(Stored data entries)

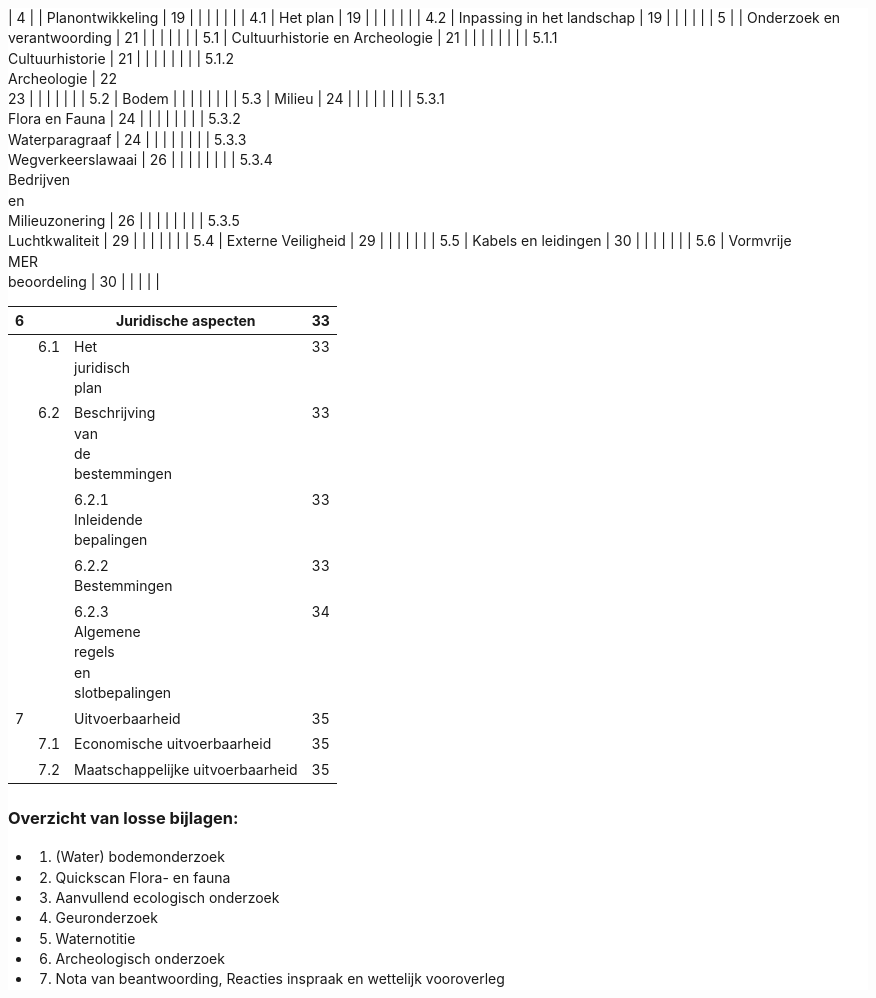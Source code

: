 | 4 |           | Planontwikkeling                                                | 19       |  |  |  |  |
|   | 4.1       | Het plan                                                        | 19       |  |  |  |  |
|   | 4.2       | Inpassing in het landschap                                      | 19       |  |  |  |  |
| 5 |           | Onderzoek en verantwoording                                     | 21       |  |  |  |  |
|   | 5.1       | Cultuurhistorie en Archeologie                                  | 21       |  |  |  |  |
|   |           | 5.1.1<br>Cultuurhistorie                                        | 21       |  |  |  |  |
|   |           | 5.1.2<br>Archeologie                                            | 22<br>23 |  |  |  |  |
|   | 5.2       | Bodem                                                           |          |  |  |  |  |
|   | 5.3       | Milieu                                                          | 24       |  |  |  |  |
|   |           | 5.3.1<br>Flora en Fauna                                         | 24       |  |  |  |  |
|   |           | 5.3.2<br>Waterparagraaf                                         | 24       |  |  |  |  |
|   |           | 5.3.3<br>Wegverkeerslawaai                                      | 26       |  |  |  |  |
|   |           | 5.3.4<br>Bedrijven<br>en<br>Milieuzonering                      | 26       |  |  |  |  |
|   |           | 5.3.5<br>Luchtkwaliteit                                         | 29       |  |  |  |  |
|   | 5.4       | Externe Veiligheid                                              | 29       |  |  |  |  |
|   | 5.5       | Kabels en leidingen                                             | 30       |  |  |  |  |
|   | 5.6       | Vormvrije<br>MER<br>beoordeling                                 | 30       |  |  |  |  |

| 6 |     | Juridische aspecten                                 | 33 |
|---|-----|-----------------------------------------------------|----|
|   | 6.1 | Het<br>juridisch<br>plan                            | 33 |
|   | 6.2 | Beschrijving<br>van<br>de<br>bestemmingen           | 33 |
|   |     | 6.2.1<br>Inleidende<br>bepalingen                   | 33 |
|   |     | 6.2.2<br>Bestemmingen                               | 33 |
|   |     | 6.2.3<br>Algemene<br>regels<br>en<br>slotbepalingen | 34 |
| 7 |     | Uitvoerbaarheid                                     | 35 |
|   | 7.1 | Economische uitvoerbaarheid                         | 35 |
|   | 7.2 | Maatschappelijke uitvoerbaarheid                    | 35 |

### **Overzicht van losse bijlagen:**

- 1. (Water) bodemonderzoek
- 2. Quickscan Flora- en fauna
- 3. Aanvullend ecologisch onderzoek
- 4. Geuronderzoek
- 5. Waternotitie
- 6. Archeologisch onderzoek
- 7. Nota van beantwoording, Reacties inspraak en wettelijk vooroverleg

● **Problem**:
Pictures are to be left out while the lines from the beginning of the records through the line with "Inpassing in het" are copied word for word.

● **Result of the task**:
Source code

: | 4 |           | Planontwikkeling                                                | 19       |  |  |  |  |
|   | 4.1       | Het plan                                                        | 19       |  |  |  |  |
|   | 4.2       | Inpassing in het landschap                                      | 19       |  |  |  |  |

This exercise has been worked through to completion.